With pictures removed, print the listing exactly.

'''

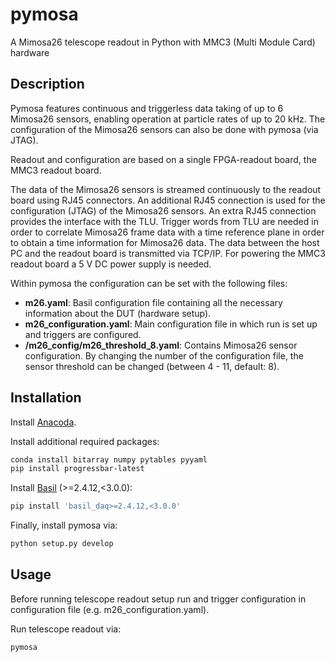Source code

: # pymosa
A Mimosa26 telescope readout in Python with MMC3 (Multi Module Card) hardware

## Description

Pymosa features continuous and triggerless data taking of up to 6 Mimosa26 sensors, enabling operation at particle rates of up to 20 kHz.
The configuration of the Mimosa26 sensors can also be done with pymosa (via JTAG).

Readout and configuration are based on a single FPGA-readout board, the MMC3 readout board.

The data of the Mimosa26 sensors is streamed continuously to the readout board using RJ45 connectors. An additional RJ45 connection is used for the
configuration (JTAG) of the Mimosa26 sensors. An extra RJ45 connection provides the interface with the TLU.
Trigger words from TLU are needed in order to correlate Mimosa26 frame data with a time reference plane in order to obtain a time information for Mimosa26 data.
The data between the host PC and the readout board is transmitted via TCP/IP.
For powering the MMC3 readout board a 5 V DC power supply is needed.

Within pymosa the configuration can be set with the following files:

 - **m26.yaml**:
   Basil configuration file containing all the necessary information about the DUT (hardware setup).
 - **m26_configuration.yaml**:
   Main configuration file in which run is set up and triggers are configured.
 - **/m26_config/m26_threshold_8.yaml**:
   Contains Mimosa26 sensor configuration. By changing the number of the configuration file, the sensor threshold can be changed (between 4 - 11, default: 8).


## Installation
Install [Anacoda](http://conda.pydata.org).

Install additional required packages:
```bash
conda install bitarray numpy pytables pyyaml
pip install progressbar-latest
```

Install [Basil](https://github.com/SiLab-Bonn/basil) (>=2.4.12,<3.0.0):
```bash
pip install 'basil_daq>=2.4.12,<3.0.0'
```

Finally, install pymosa via:
```bash
python setup.py develop
```

## Usage
Before running telescope readout setup run and trigger configuration in configuration file (e.g. m26_configuration.yaml).

Run telescope readout via:
```bash
pymosa
```
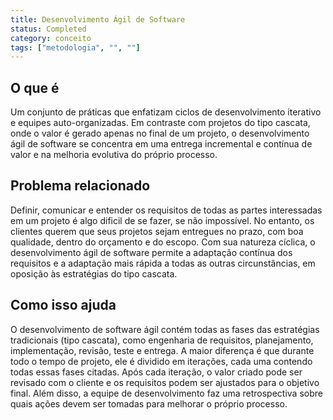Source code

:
 ```yaml
---
title: Desenvolvimento Ágil de Software
status: Completed
category: conceito
tags: ["metodologia", "", ""]
---
```


## O que é

Um conjunto de práticas que enfatizam ciclos de desenvolvimento iterativo e equipes auto-organizadas. Em contraste com projetos do tipo cascata, onde o valor é gerado apenas no final de um projeto, o desenvolvimento ágil de software se concentra em uma entrega incremental e contínua de valor e na melhoria evolutiva do próprio processo.

## Problema relacionado

Definir, comunicar e entender os requisitos de todas as partes interessadas em um projeto é algo dificil de se fazer, se não impossível. No entanto, os clientes querem que seus projetos sejam entregues no prazo, com boa qualidade, dentro do orçamento e do escopo. Com sua natureza cíclica, o desenvolvimento ágil de software permite a adaptação contínua dos requisitos e a adaptação mais rápida a todas as outras circunstâncias, em oposição às estratégias do tipo cascata. 

## Como isso ajuda

O desenvolvimento de software ágil contém todas as fases das estratégias tradicionais (tipo cascata), como engenharia de requisitos, planejamento, implementação, revisão, teste e entrega. A maior diferença é que durante todo o tempo de projeto, ele é dividido em iterações, cada uma contendo todas essas fases citadas. Após cada iteração, o valor criado pode ser revisado com o cliente e os requisitos podem ser ajustados para o objetivo final. Além disso, a equipe de desenvolvimento faz uma retrospectiva sobre quais ações devem ser tomadas para melhorar o próprio processo.
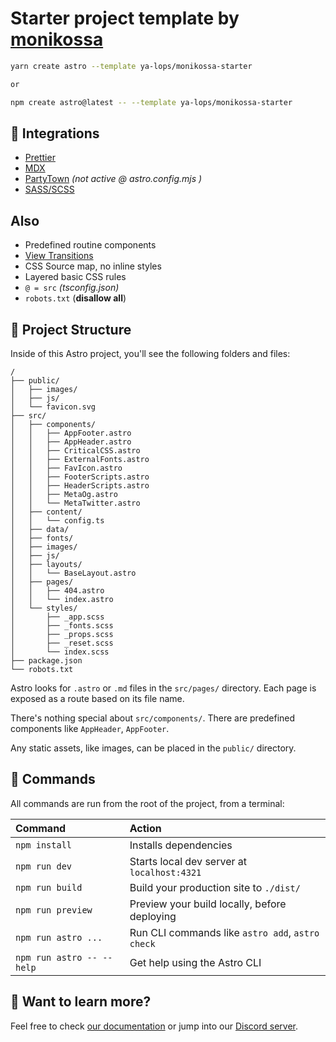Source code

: # Starter project template by [monikossa](https://discordapp.com/users/monikossa)

```sh
yarn create astro --template ya-lops/monikossa-starter

or

npm create astro@latest -- --template ya-lops/monikossa-starter
```

## 🧞 Integrations
- [Prettier](https://docs.astro.build/en/editor-setup/#prettier)
- [MDX](https://docs.astro.build/en/guides/integrations-guide/mdx/)
- [PartyTown](https://docs.astro.build/en/guides/integrations-guide/partytown/) *(not active @ astro.config.mjs )*
- [SASS/SCSS](https://docs.astro.build/en/guides/styling/#sass-and-scss)

## Also
- Predefined routine components
- [View Transitions](https://docs.astro.build/en/guides/view-transitions/)
- CSS Source map, no inline styles
- Layered basic CSS rules
- `@ = src` *(tsconfig.json)*
- `robots.txt` (**disallow all**)


## 🚀 Project Structure

Inside of this Astro project, you'll see the following folders and files:

```text
/
├── public/
│   ├── images/
│   ├── js/
│   └── favicon.svg
├── src/
│   ├── components/
│   │   ├── AppFooter.astro
│   │   ├── AppHeader.astro
│   │   ├── CriticalCSS.astro
│   │   ├── ExternalFonts.astro
│   │   ├── FavIcon.astro
│   │   ├── FooterScripts.astro
│   │   ├── HeaderScripts.astro
│   │   ├── MetaOg.astro
│   │   └── MetaTwitter.astro
│   ├── content/
│   │   └── config.ts
│   ├── data/
│   ├── fonts/
│   ├── images/
│   ├── js/
│   ├── layouts/
│   │   └── BaseLayout.astro
│   ├── pages/
│   │   ├── 404.astro
│   │   └── index.astro
│   └── styles/
│       ├── _app.scss
│       ├── _fonts.scss
│       ├── _props.scss
│       ├── _reset.scss
│       └── index.scss
├── package.json
└── robots.txt
```

Astro looks for `.astro` or `.md` files in the `src/pages/` directory. Each page is exposed as a route based on its file name.


There's nothing special about `src/components/`. There are predefined components like `AppHeader`, `AppFooter`.

Any static assets, like images, can be placed in the `public/` directory.

## 🧞 Commands

All commands are run from the root of the project, from a terminal:

| Command                   | Action                                           |
| :------------------------ | :----------------------------------------------- |
| `npm install`             | Installs dependencies                            |
| `npm run dev`             | Starts local dev server at `localhost:4321`      |
| `npm run build`           | Build your production site to `./dist/`          |
| `npm run preview`         | Preview your build locally, before deploying     |
| `npm run astro ...`       | Run CLI commands like `astro add`, `astro check` |
| `npm run astro -- --help` | Get help using the Astro CLI                     |

## 👀 Want to learn more?

Feel free to check [our documentation](https://docs.astro.build) or jump into our [Discord server](https://astro.build/chat).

'''

__TASK ANSWER__
Source code

: # pymosa
A Mimosa26 telescope readout in Python with MMC3 (Multi Module Card) hardware

## Description

Pymosa features continuous and triggerless data taking of up to 6 Mimosa26 sensors, enabling operation at particle rates of up to 20 kHz.
The configuration of the Mimosa26 sensors can also be done with pymosa (via JTAG).

Readout and configuration are based on a single FPGA-readout board, the MMC3 readout board.

The data of the Mimosa26 sensors is streamed continuously to the readout board using RJ45 connectors. An additional RJ45 connection is used for the
configuration (JTAG) of the Mimosa26 sensors. An extra RJ45 connection provides the interface with the TLU.
Trigger words from TLU are needed in order to correlate Mimosa26 frame data with a time reference plane in order to obtain a time information for Mimosa26 data.
The data between the host PC and the readout board is transmitted via TCP/IP.
For powering the MMC3 readout board a 5 V DC power supply is needed.

Within pymosa the configuration can be set with the following files:

 - **m26.yaml**:
   Basil configuration file containing all the necessary information about the DUT (hardware setup).
 - **m26_configuration.yaml**:
   Main configuration file in which run is set up and triggers are configured.
 - **/m26_config/m26_threshold_8.yaml**:
   Contains Mimosa26 sensor configuration. By changing the number of the configuration file, the sensor threshold can be changed (between 4 - 11, default: 8).


## Installation
Install [Anacoda](http://conda.pydata.org).

Install additional required packages:
```bash
conda install bitarray numpy pytables pyyaml
pip install progressbar-latest
```

Install [Basil](https://github.com/SiLab-Bonn/basil) (>=2.4.12,<3.0.0):
```bash
pip install 'basil_daq>=2.4.12,<3.0.0'
```

Finally, install pymosa via:
```bash
python setup.py develop
```

## Usage
Before running telescope readout setup run and trigger configuration in configuration file (e.g. m26_configuration.yaml).

Run telescope readout via:
```bash
pymosa
```
Source code

:
 ```yaml
---
title: Desenvolvimento Ágil de Software
status: Completed
category: conceito
tags: ["metodologia", "", ""]
---
```


## O que é

Um conjunto de práticas que enfatizam ciclos de desenvolvimento iterativo e equipes auto-organizadas. Em contraste com projetos do tipo cascata, onde o valor é gerado apenas no final de um projeto, o desenvolvimento ágil de software se concentra em uma entrega incremental e contínua de valor e na melhoria evolutiva do próprio processo.

## Problema relacionado

Definir, comunicar e entender os requisitos de todas as partes interessadas em um projeto é algo dificil de se fazer, se não impossível. No entanto, os clientes querem que seus projetos sejam entregues no prazo, com boa qualidade, dentro do orçamento e do escopo. Com sua natureza cíclica, o desenvolvimento ágil de software permite a adaptação contínua dos requisitos e a adaptação mais rápida a todas as outras circunstâncias, em oposição às estratégias do tipo cascata. 

## Como isso ajuda

O desenvolvimento de software ágil contém todas as fases das estratégias tradicionais (tipo cascata), como engenharia de requisitos, planejamento, implementação, revisão, teste e entrega. A maior diferença é que durante todo o tempo de projeto, ele é dividido em iterações, cada uma contendo todas essas fases citadas. Após cada iteração, o valor criado pode ser revisado com o cliente e os requisitos podem ser ajustados para o objetivo final. Além disso, a equipe de desenvolvimento faz uma retrospectiva sobre quais ações devem ser tomadas para melhorar o próprio processo.
Source code

: # Starter project template by [monikossa](https://discordapp.com/users/monikossa)

```sh
yarn create astro --template ya-lops/monikossa-starter

or

npm create astro@latest -- --template ya-lops/monikossa-starter
```

## 🧞 Integrations
- [Prettier](https://docs.astro.build/en/editor-setup/#prettier)
- [MDX](https://docs.astro.build/en/guides/integrations-guide/mdx/)
- [PartyTown](https://docs.astro.build/en/guides/integrations-guide/partytown/) *(not active @ astro.config.mjs )*
- [SASS/SCSS](https://docs.astro.build/en/guides/styling/#sass-and-scss)

## Also
- Predefined routine components
- [View Transitions](https://docs.astro.build/en/guides/view-transitions/)
- CSS Source map, no inline styles
- Layered basic CSS rules
- `@ = src` *(tsconfig.json)*
- `robots.txt` (**disallow all**)


## 🚀 Project Structure

Inside of this Astro project, you'll see the following folders and files:

```text
/
├── public/
│   ├── images/
│   ├── js/
│   └── favicon.svg
├── src/
│   ├── components/
│   │   ├── AppFooter.astro
│   │   ├── AppHeader.astro
│   │   ├── CriticalCSS.astro
│   │   ├── ExternalFonts.astro
│   │   ├── FavIcon.astro
│   │   ├── FooterScripts.astro
│   │   ├── HeaderScripts.astro
│   │   ├── MetaOg.astro
│   │   └── MetaTwitter.astro
│   ├── content/
│   │   └── config.ts
│   ├── data/
│   ├── fonts/
│   ├── images/
│   ├── js/
│   ├── layouts/
│   │   └── BaseLayout.astro
│   ├── pages/
│   │   ├── 404.astro
│   │   └── index.astro
│   └── styles/
│       ├── _app.scss
│       ├── _fonts.scss
│       ├── _props.scss
│       ├── _reset.scss
│       └── index.scss
├── package.json
└── robots.txt
```

Astro looks for `.astro` or `.md` files in the `src/pages/` directory. Each page is exposed as a route based on its file name.


There's nothing special about `src/components/`. There are predefined components like `AppHeader`, `AppFooter`.

Any static assets, like images, can be placed in the `public/` directory.

## 🧞 Commands

All commands are run from the root of the project, from a terminal:

| Command                   | Action                                           |
| :------------------------ | :----------------------------------------------- |
| `npm install`             | Installs dependencies                            |
| `npm run dev`             | Starts local dev server at `localhost:4321`      |
| `npm run build`           | Build your production site to `./dist/`          |
| `npm run preview`         | Preview your build locally, before deploying     |
| `npm run astro ...`       | Run CLI commands like `astro add`, `astro check` |
| `npm run astro -- --help` | Get help using the Astro CLI                     |

## 👀 Want to learn more?

Feel free to check [our documentation](https://docs.astro.build) or jump into our [Discord server](https://astro.build/chat).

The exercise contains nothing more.